Presidential Campaign

Al Gore Redux

On April 12, 2007, I wrote this in a post on The Hill’s Pundits Blog:

“I predict Al Gore will be the nominee for president for the Democratic Party. This is after a vicious summer, where Hillary and Barack savagely beat each other up with their campaign fortunes. The Clinton team is plenty tough, but don’t underestimate the Daley clan, who are strongly backing the junior senator from Illinois. This fight will get ugly, and it will devastate both candidates.
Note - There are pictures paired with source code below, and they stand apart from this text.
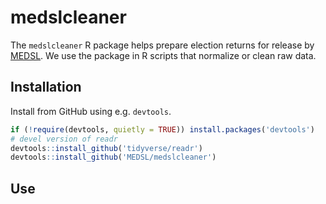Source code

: 
<!-- README.md is generated from README.Rmd. Please edit that file -->

# medslcleaner

The `medslcleaner` R package helps prepare election returns for release
by [MEDSL](https://electionlab.mit.edu). We use the package in R scripts
that normalize or clean raw data.

## Installation

Install from GitHub using e.g. `devtools`.

``` r
if (!require(devtools, quietly = TRUE)) install.packages('devtools')
# devel version of readr
devtools::install_github('tidyverse/readr')
devtools::install_github('MEDSL/medslcleaner')
```

## Use
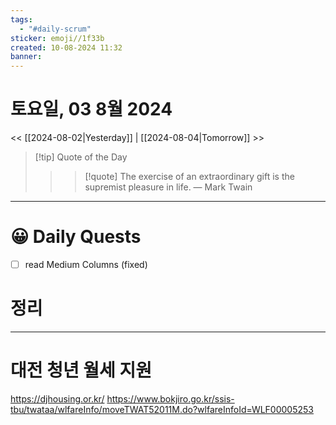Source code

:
```yaml
---
tags:
  - "#daily-scrum"
sticker: emoji//1f33b
created: 10-08-2024 11:32
banner:
---
```

# 토요일, 03 8월 2024
<< [[2024-08-02|Yesterday]] | [[2024-08-04|Tomorrow]] >>

> [!tip] Quote of the Day  
> > > [!quote] The exercise of an extraordinary gift is the supremist pleasure in life.
> — Mark Twain

---

#  😀 Daily Quests
- [ ] read Medium Columns (fixed)


# 정리


---

# 대전 청년 월세 지원
https://djhousing.or.kr/
https://www.bokjiro.go.kr/ssis-tbu/twataa/wlfareInfo/moveTWAT52011M.do?wlfareInfoId=WLF00005253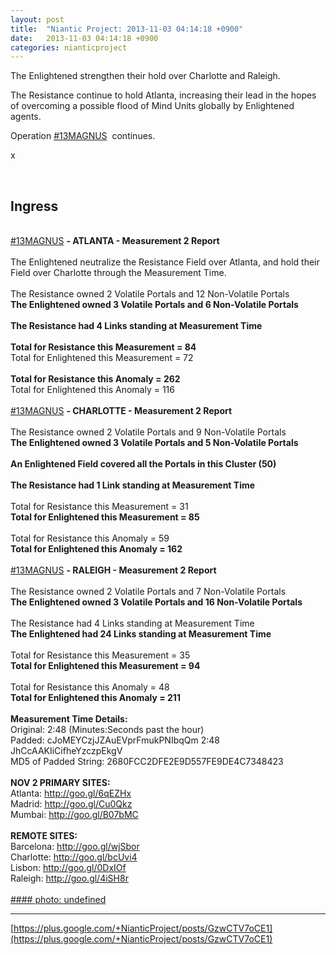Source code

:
 ```yaml
---
layout: post
title:  "Niantic Project: 2013-11-03 04:14:18 +0900"
date:   2013-11-03 04:14:18 +0900
categories: nianticproject
---
```

The Enlightened strengthen their hold over Charlotte and Raleigh.

The Resistance continue to hold Atlanta, increasing their lead in the hopes of overcoming a possible flood of Mind Units globally by Enlightened agents.

Operation  [#13MAGNUS](https://plus.google.com/s/%2313MAGNUS "")  continues.

x<div class="shared"><br /><h2>Ingress</h2><br /><a rel="nofollow" class="ot-hashtag" href="https://plus.google.com/s/%2313MAGNUS">#13MAGNUS</a> <b>- ATLANTA - Measurement 2 Report</b><br /><br />The Enlightened neutralize the Resistance Field over Atlanta, and hold their Field over Charlotte through the Measurement Time.<br /><br />The Resistance owned 2 Volatile Portals and 12 Non-Volatile Portals<br /><b>The Enlightened owned 3 Volatile Portals and 6 Non-Volatile Portals</b><br /><br /><b>The Resistance had 4 Links standing at Measurement Time</b><br /><br /><b>Total for Resistance this Measurement = 84</b><br />Total for Enlightened this Measurement = 72<br /><br /><b>Total for Resistance this Anomaly = 262</b><br />Total for Enlightened this Anomaly = 116<br /><br /><a rel="nofollow" class="ot-hashtag" href="https://plus.google.com/s/%2313MAGNUS">#13MAGNUS</a> <b>- CHARLOTTE - Measurement 2 Report</b><br /><br />The Resistance owned 2 Volatile Portals and 9 Non-Volatile Portals<br /><b>The Enlightened owned 3 Volatile Portals and 5 Non-Volatile Portals</b><br /><br /><b>An Enlightened Field covered all the Portals in this Cluster (50)</b><br /><br /><b>The Resistance had 1 Link standing at Measurement Time</b><br /><br />Total for Resistance this Measurement = 31<br /><b>Total for Enlightened this Measurement = 85</b><br /><br />Total for Resistance this Anomaly = 59<br /><b>Total for Enlightened this Anomaly = 162</b><br /><br /><a rel="nofollow" class="ot-hashtag" href="https://plus.google.com/s/%2313MAGNUS">#13MAGNUS</a> <b>- RALEIGH - Measurement 2 Report</b><br /><br />The Resistance owned 2 Volatile Portals and 7 Non-Volatile Portals<br /><b>The Enlightened owned 3 Volatile Portals and 16 Non-Volatile Portals</b><br /><br />The Resistance had 4 Links standing at Measurement Time<br /><b>The Enlightened had 24 Links standing at Measurement Time</b><br /><br />Total for Resistance this Measurement = 35<br /><b>Total for Enlightened this Measurement = 94</b><br /><br />Total for Resistance this Anomaly = 48<br /><b>Total for Enlightened this Anomaly = 211</b><br /><br /><b>Measurement Time Details:</b><br />Original: 2:48 (Minutes:Seconds past the hour)<br />Padded: cJoMEYCzjJZAuEVprFmukPNIbqQm 2:48 JhCcAAKIiCifheYzczpEkgV<br />MD5 of Padded String: 2680FCC2DFE2E9D557FE9DE4C7348423<br /><br /><b>NOV 2 PRIMARY SITES:</b><br />Atlanta: <a href="http://goo.gl/6qEZHx" class="ot-anchor">http://goo.gl/6qEZHx</a> <br />Madrid: <a href="http://goo.gl/Cu0Qkz" class="ot-anchor">http://goo.gl/Cu0Qkz</a> <br />Mumbai: <a href="http://goo.gl/B07bMC" class="ot-anchor">http://goo.gl/B07bMC</a> <br /><br /><b>REMOTE SITES:</b><br />Barcelona: <a href="http://goo.gl/wjSbor" class="ot-anchor">http://goo.gl/wjSbor</a> <br />Charlotte: <a href="http://goo.gl/bcUvi4" class="ot-anchor">http://goo.gl/bcUvi4</a> <br />Lisbon: <a href="http://goo.gl/0DxIOf" class="ot-anchor">http://goo.gl/0DxIOf</a> <br />Raleigh: <a href="http://goo.gl/4iSH8r" class="ot-anchor">http://goo.gl/4iSH8r</a><br /><br /></div>
[#### photo: undefined](https://lh6.googleusercontent.com/-g3JeKxPTBxQ/UnVNzbXgpII/AAAAAAAAXes/yY6h0it-R58/13magnus-atlanta-m2.png "")
- - -
[https://plus.google.com/+NianticProject/posts/GzwCTV7oCE1](https://plus.google.com/+NianticProject/posts/GzwCTV7oCE1)
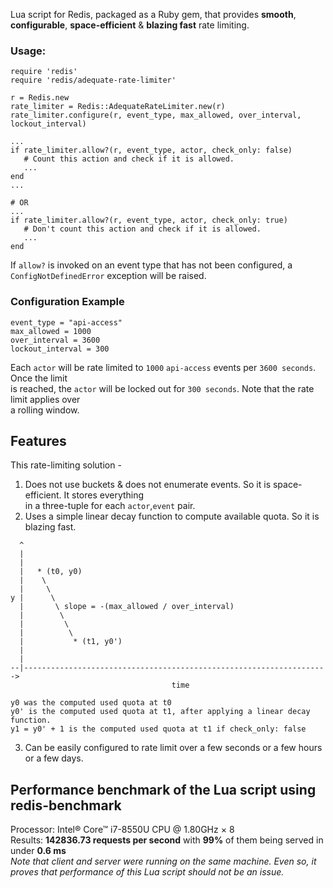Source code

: Lua script for Redis, packaged as a Ruby gem, that provides **smooth**, **configurable**, **space-efficient** & **blazing fast** rate limiting. 


### Usage:
  
    require 'redis'
    require 'redis/adequate-rate-limiter'
   
    r = Redis.new
    rate_limiter = Redis::AdequateRateLimiter.new(r)
    rate_limiter.configure(r, event_type, max_allowed, over_interval, lockout_interval)
   
    ...
    if rate_limiter.allow?(r, event_type, actor, check_only: false)
       # Count this action and check if it is allowed.
       ...
    end
    ...
   
    # OR
    ...
    if rate_limiter.allow?(r, event_type, actor, check_only: true)
       # Don't count this action and check if it is allowed. 
       ...
    end
   
   
If `allow?` is invoked on an event type that has not been configured, a `ConfigNotDefinedError` exception will be raised.


                                                                                                     
### Configuration Example
```
event_type = "api-access"                                                                                 
max_allowed = 1000
over_interval = 3600
lockout_interval = 300                                                                   
```
Each `actor` will be rate limited to `1000` `api-access` events per `3600 seconds`. Once the limit   
is reached, the `actor` will be locked out for `300 seconds`. Note that the rate limit applies over  
a rolling window.                                                                                    
                             
 
 
## Features                                                                                                     
This rate-limiting solution -                                                                        
1. Does not use buckets & does not enumerate events. So it is space-efficient. It stores everything  
in a three-tuple for each `actor`,`event` pair.                                                      
2. Uses a simple linear decay function to compute available quota. So it is blazing fast.      
```
  ^
  |
  |
  |   * (t0, y0)
  |    \
  |     \
y |      \
  |       \ slope = -(max_allowed / over_interval)
  |        \
  |         \
  |          \
  |           * (t1, y0')
  |
  |
--|-------------------------------------------------------------------->
                                    time
 
y0 was the computed used quota at t0
y0' is the computed used quota at t1, after applying a linear decay function.
y1 = y0' + 1 is the computed used quota at t1 if check_only: false
```
3. Can be easily configured to rate limit over a few seconds or a few hours or a few days.           
                      
                                                                                                     
## Performance benchmark of the Lua script using redis-benchmark                                                                                         
Processor: Intel® Core™ i7-8550U CPU @ 1.80GHz × 8                                     
Results: **142836.73 requests per second** with **99%** of them being served in under **0.6 ms**                     
_Note that client and server were running on the same machine. Even so, it proves that performance of this Lua script should not be an issue._                                               
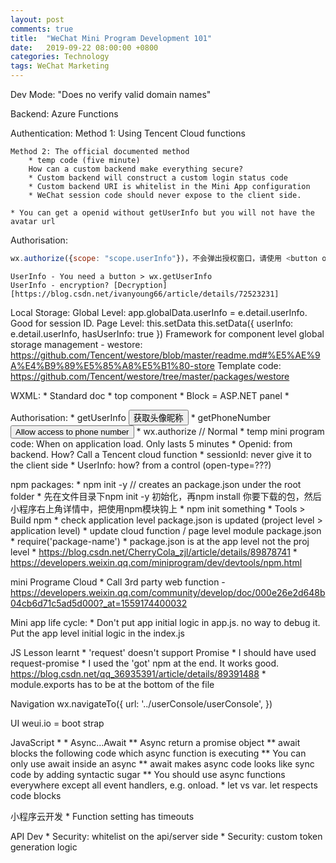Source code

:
 ```yaml
---
layout: post
comments: true
title:  "WeChat Mini Program Development 101"
date:   2019-09-22 08:00:00 +0800
categories: Technology
tags: WeChat Marketing
---
```


Dev Mode: "Does no verify valid domain names"

Backend: Azure Functions

Authentication: 
    Method 1: Using Tencent Cloud functions

    Method 2: The official documented method
        * temp code (five minute)
        How can a custom backend make everything secure?
        * Custom backend will construct a custom login status code
        * Custom backend URI is whitelist in the Mini App configuration
        * WeChat session code should never expose to the client side.
    
    * You can get a openid without getUserInfo but you will not have the avatar url

Authorisation: 
``` javascript
wx.authorize({scope: "scope.userInfo"})，不会弹出授权窗口，请使用 <button open-type="getUserInfo"/>
```

    UserInfo - You need a button > wx.getUserInfo
    UserInfo - encryption? [Decryption][https://blog.csdn.net/ivanyoung66/article/details/72523231]

Local Storage:
    Global Level: app.globalData.userInfo = e.detail.userInfo. Good for session ID.
    Page Level: this.setData
        this.setData({
        userInfo: e.detail.userInfo,
        hasUserInfo: true
        })
    Framework for component level global storage management - westore: https://github.com/Tencent/westore/blob/master/readme.md#%E5%AE%9A%E4%B9%89%E5%85%A8%E5%B1%80-store
        Template code: https://github.com/Tencent/westore/tree/master/packages/westore

WXML:
    * Standard doc
    * top component <view>
    * Block = ASP.NET panel
    * 

Authorisation:
    * getUserInfo
            <button wx:if="{{!hasUserInfo && canIUse}}" open-type="getUserInfo" bindgetuserinfo="getUserInfo">获取头像昵称</button>
    * getPhoneNumber
            <button open-type="getPhoneNumber" bindgetphonenumber="getPhoneNumber">Allow access to phone number</button>
    * wx.authorize // Normal
    * temp mini program code: When on application load. Only lasts 5 minutes
    * Openid: from backend. How? Call a Tencent cloud function
    * sessionId: never give it to the client side
    * UserInfo: how? from a control (open-type=???)

npm packages:
    * npm init -y // creates an package.json under the root folder
    * 先在文件目录下npm init -y 初始化，再npm install 你要下载的包，然后小程序右上角详情中，把使用npm模块钩上
    * npm init something
    * Tools > Build npm
    * check application level package.json is updated (project level > application level)
    * update cloud function / page level module package.json
    * require('package-name')
    * package.json is at the app level not the proj level
    * https://blog.csdn.net/CherryCola_zjl/article/details/89878741
    * https://developers.weixin.qq.com/miniprogram/dev/devtools/npm.html

mini Programe Cloud
    * Call 3rd party web function - https://developers.weixin.qq.com/community/develop/doc/000e26e2d648b04cb6d71c5ad5d000?_at=1559174400032

Mini app life cycle:
    * Don't put app initial logic in app.js. no way to debug it. Put the app level initial logic in the index.js

JS Lesson learnt 
    * 'request' doesn't support Promise
    * I should have used request-promise
    * I used the 'got' npm at the end. It works good.
https://blog.csdn.net/qq_36935391/article/details/89391488
    * module.exports has to be at the bottom of the file

Navigation
        wx.navigateTo({
          url: '../userConsole/userConsole',
        })

UI
weui.io = boot strap

JavaScript
    * 
    * Async...Await
        ** Async return a promise object
        ** await blocks the following code which async function is executing
        ** You can only use await inside an async
        ** await makes async code looks like sync code by adding syntactic sugar
        ** You should use async functions everywhere except all event handlers, e.g. onload.
    * let vs var. let respects code blocks

小程序云开发
    * Function setting has timeouts

API Dev
    * Security: whitelist on the api/server side
    * Security: custom token generation logic
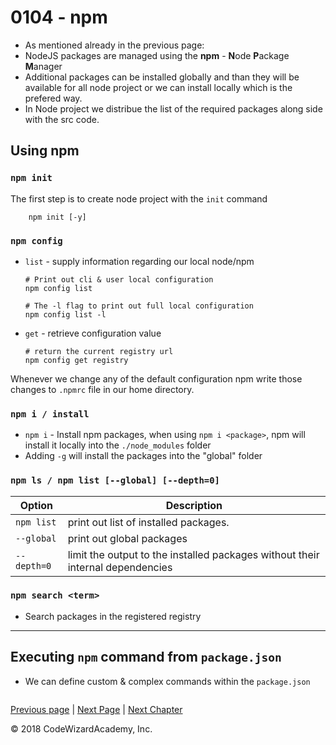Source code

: # 0104 - npm

- As mentioned already in the previous page:
- NodeJS packages are managed using the **npm** - **N**ode **P**ackage **M**anager
- Additional packages can be installed globally and than they will be available for all node project or we can install locally which is the prefered way. 
- In Node project we distribue the list of the required packages along side with the src code.

## Using npm

### `npm init`
The first step is to create node project with the `init` command
```
    npm init [-y]
```

### `npm config`

- `list` - supply information regarding our local node/npm 
  ```
  # Print out cli & user local configuration
  npm config list

  # The -l flag to print out full local configuration
  npm config list -l

  ```
- `get` - retrieve configuration value 
  ```
  # return the current registry url
  npm config get registry
  ```

Whenever we change any of the default configuration npm write those changes to `.npmrc` file in our home directory.

### `npm i / install`
- `npm i` - Install npm packages, when using `npm i <package>`, npm will install it locally into the `./node_modules` folder
- Adding `-g` will install the packages into the "global" folder

### `npm ls / npm list [--global] [--depth=0]`
Option       |  Description
-------------|-------------
`npm list`   | print out list of installed packages.
`--global`   | print out global packages
`--depth=0`  | limit the output to the installed packages without their internal dependencies

### `npm search <term>`
- Search packages in the registered registry

---

## Executing `npm` command from `package.json`
- We can define custom & complex commands within the `package.json`
```
```

[Previous page](/Chapters/01-Basics/0103-NodeProject.md) | [Next Page](/Chapters/01-Basics/0105-AddingPackages.md) | [Next Chapter](/Chapters/02-NodeFundamentals)

&copy; 2018 CodeWizardAcademy, Inc.

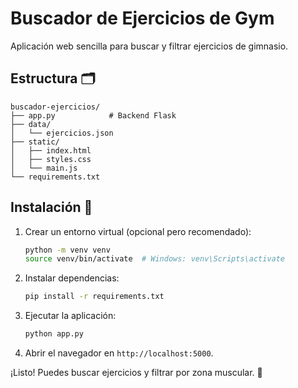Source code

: # Buscador de Ejercicios de Gym

Aplicación web sencilla para buscar y filtrar ejercicios de gimnasio.

## Estructura 🗂️

```
buscador-ejercicios/
├── app.py            # Backend Flask
├── data/
│   └── ejercicios.json
├── static/
│   ├── index.html
│   ├── styles.css
│   └── main.js
└── requirements.txt
```

## Instalación 🚀

1. Crear un entorno virtual (opcional pero recomendado):

   ```bash
   python -m venv venv
   source venv/bin/activate  # Windows: venv\Scripts\activate
   ```

2. Instalar dependencias:

   ```bash
   pip install -r requirements.txt
   ```

3. Ejecutar la aplicación:

   ```bash
   python app.py
   ```

4. Abrir el navegador en `http://localhost:5000`.

¡Listo! Puedes buscar ejercicios y filtrar por zona muscular. 💪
“For personal reasons, John Edwards drops out of the race or he would likely be the beneficiary of the Hillary-Obama war. Hollywood, who once loved Hillary, has turned on her. And because they are so desperate to have one of their own (a filmmaker, I mean) in the White House, they will turn on Obama as well, begging him to take the No. 2 spot. Al Gore, Oscar winner, champion of the environment, Southern Democrat, will allow himself to be drafted, after a summer of saying no.”

Imagine how surprised I was when I saw Joe Klein’s column in Time magazine today:

“Which brings us back to Al Gore. Pish-tosh, you say, and you’re probably right. But let’s play a little. Let’s say the elders of the Democratic Party decide, when the primaries end, that neither Obama nor Clinton is viable. Let’s also assume — and this may be a real stretch — that such elders are strong and smart enough to act. All they’d have to do would be to convince a significant fraction of their superdelegate friends, maybe fewer than 100, to announce that they were taking a pass on the first ballot at the Denver convention, which would deny the 2,025 votes necessary to Obama or Clinton. What if they then approached Gore and asked him to be the nominee, for the good of the party — and suggested that he take Obama as his running mate? Of course, Obama would have to be a party to the deal and bring his 1,900 or so delegates along. I played out that scenario with about a dozen prominent Democrats recently, from various sectors of the party, including both Obama and Clinton partisans. Most said it was extremely unlikely … and a pretty interesting idea. A prominent fund raiser told me, ‘Gore-Obama is the ticket a lot of people wanted in the first place.’ A congressional Democrat told me, ‘This could be our way out of a mess.’ Others suggested Gore was painfully aware of his limitations as a candidate. ‘I don’t know that he’d be interested, even if you handed it to him,’ said a Gore friend. Chances are, no one will hand it to him. The Democratic Party would have to be monumentally desperate come June. And yet … is this scenario any more preposterous than the one that gave John McCain the Republican nomination? Yes, it’s silly season. But this has been an exceptionally ‘silly’ year.”

Why Al Gore, you say? Because despite the media’s love affair with the two Democratic front-runners, both Hillary Clinton and Barack Obama have great weaknesses that will be exploited in a general election fight.

This is not my wish. I think Gore will be harder to beat than either Clinton or Obama. But I did predict it a year ago.